Autor: Youtube.com/screen Nagranie z interwencji policji w Lubinie trafiło do sieci

PORAŻAJĄCE słowa rodziny mężczyzny, który zmarł po interwencji policji. Mówią o morderstwie!

2021-08-07 15:27

Udało nam się porozmawiać z najbliższą rodziną mężczyzny, który zmarł po brutalnej interwencji policji. Rodzice twierdzą, że przez pół godziny funkcjonariusze znęcali się nad Bartkiem i dlatego też mężczyzna zmarł. - To wygląda, jakby został zamordowany - mówią.

Do tragedii doszło w piątek rano. Policja podjęła interwencję wobec ok. 30-letniego mężczyzny, który miał zachowywać się agresywnie. Funkcjonariusze byli wobec niego brutalni. Do sieci wyciekło nagranie, na którym widać kilka minut interwencji. Ale okazuje się, że to jedynie fragment dłuższego nagrania. - Widziałem łącznie kilka nagrań, trwają kilkadziesiąt minut - mówi Piotr Borys, poseł, który zaangażował się w sprawę. - Widać na nim, że mężczyzna jest kilka razy podduszany i tracił przytomność. Do czasu przyjazdu karetki, nikt mu jednak nie udzielił pomocy. Policjanci nie podjęli próby reanimacji - słyszymy od parlamentarzysty.

Rodzina zmarłego mężczyzny mówi nam, że Bartek był narkomanem. Miał swoje problemy, a ludzie - nie znając go - mogli  uznać za agresywnego. Jednakże od jego miejsca zamieszkania do komendy jest ok. 100 metrów. Policjanci doskonale znali więc mężczyznę, wobec którego interweniowali. - Był jaki był, ale nie zasłużył na to, aby zostać tak potraktowany - mówi rodzina. 

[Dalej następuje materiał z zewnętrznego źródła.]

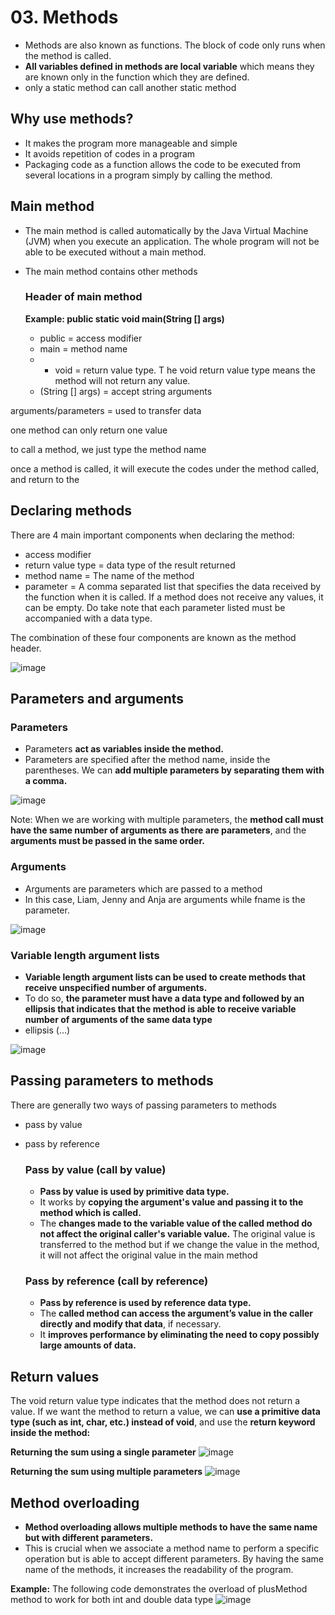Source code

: # 03. Methods
- Methods are also known as functions. The block of code only runs when the method is called.
- **All variables defined in methods are local variable** which means they are known only in the function which they are defined.
- only a static method can call another static method

## Why use methods?
- It makes the program more manageable and simple
- It avoids repetition of codes in a program
- Packaging code as a function allows the code to be executed from several locations in a program simply by calling the
method.

## Main method
- The main method is called automatically by the Java Virtual Machine (JVM) when you execute an application. The whole program will not be able to be executed without a main method.
- The main method contains other methods

  ### Header of main method
  **Example: public static void main(String [] args)**
  - public = access modifier
  - main = method name
  - - void = return value type. T he void return value type means the method will not return any value.
  - (String [] args) = accept string arguments


arguments/parameters = used to transfer data

one method can only return one value

to call a method, we just type the method name

once a method is called, it will execute the codes under the method called, and return to the 

## Declaring methods
There are 4 main important components when declaring the method:
- access modifier
- return value type = data type of the result returned
- method name = The name of the method
- parameter = A comma separated list that specifies the data received by the function when it is called. If a method does not receive any values, it can be empty. Do take note that each parameter listed must be accompanied with a data type.

The combination of these four components are known as the method header.

![image](https://github.com/Fong20/Learning-repository/assets/150316121/957d08ee-e000-4f13-8db0-068420895af5)

## Parameters and arguments
  ### Parameters
  - Parameters **act as variables inside the method.**
  - Parameters are specified after the method name, inside the parentheses. We can **add multiple parameters by separating them with a comma.**
  
  ![image](https://github.com/Fong20/Learning-repository/assets/150316121/6ebe1b7e-38c0-4c75-bb7b-673b16191a2e)

  Note: When we are working with multiple parameters, the **method call must have the same number of arguments as there are parameters**, and the **arguments must be passed in the same order.**

  ### Arguments
  - Arguments are parameters which are passed to a method
  - In this case, Liam, Jenny and Anja are arguments while fname is the parameter.

  ![image](https://github.com/Fong20/Learning-repository/assets/150316121/5d116a0b-696a-4d9b-9b38-3e299865cb1b)

  ### Variable length argument lists
  - **Variable length argument lists can be used to create methods that receive unspecified number of arguments.**
  - To do so, **the parameter must have a data type and followed by an ellipsis that indicates that the method is able to receive variable number of arguments of the same data type**
  - ellipsis (...)

  ![image](https://github.com/Fong20/Learning-repository/assets/150316121/5636dfdb-af0c-4bce-84f2-42d41451ae3b)

  ## Passing parameters to methods
  There are generally two ways of passing parameters to methods
  - pass by value 
  - pass by reference

    ### Pass by value (call by value)
    - **Pass by value is used by primitive data type.**
    - It works by **copying the argument's value and passing it to the method which is called.**
    - The **changes made to the variable value of the called method do not affect the original caller's variable value.** The original value is transferred to the method but if we change the value in the method, it will not affect the original value in the main method
   
    ### Pass by reference (call by reference)
    - **Pass by reference is used by reference data type.**
    - The **called method can access the argument’s value in the caller directly and modify that data**, if necessary.
    - It **improves performance by eliminating the need to copy possibly large amounts of data.**
    
  ## Return values
  The void return value type indicates that the method does not return a value. If we want the method to return a value, we can **use a primitive data type (such as int, char, etc.) instead of void**, and use the **return keyword inside the method:**

  **Returning the sum using a single parameter**
  ![image](https://github.com/Fong20/Learning-repository/assets/150316121/3e62a2a0-b3c9-4b2a-96d8-820c2e0cc628)

  **Returning the sum using multiple parameters**
  ![image](https://github.com/Fong20/Learning-repository/assets/150316121/40e96932-3084-47d1-a076-3ba4b06e30ba)

## Method overloading
- **Method overloading allows multiple methods to have the same name but with different parameters.**
- This is crucial when we associate a method name to perform a specific operation but is able to accept different parameters. By having the same name of the methods, it increases the readability of the program.

**Example:**
The following code demonstrates the overload of plusMethod method to work for both int and double data type
![image](https://github.com/Fong20/Learning-repository/assets/150316121/00d80d59-a506-4eeb-bc7a-1f45da0e7bcc)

Policja w oświadczeniu poinformowała, że lubinianin zmarł po przywiezieniu do szpitala. Ale okazuje się, że mężczyzna już nie żył, gdy tam trafił. Zmarł więc karetce, a być może nawet wcześniej, pod swoim domem.     

To wszystko ma wyjaśnić prokuratorskie śledztwo. Tak samo, jak i to, czy policjanci wdarli się do domu Bartka. - Poturbowali nas, zabrali telefony, bo mówili, że mogą tam być nagrania - słyszymy od  przerażonej rodziny. 

Najbliżsi Bartka zostali zostawieni sami sobie. Nikt im nie zaproponował jakiejkolwiek pomocy. Dopiero Piotr Borys pomógł im znaleźć psychologa.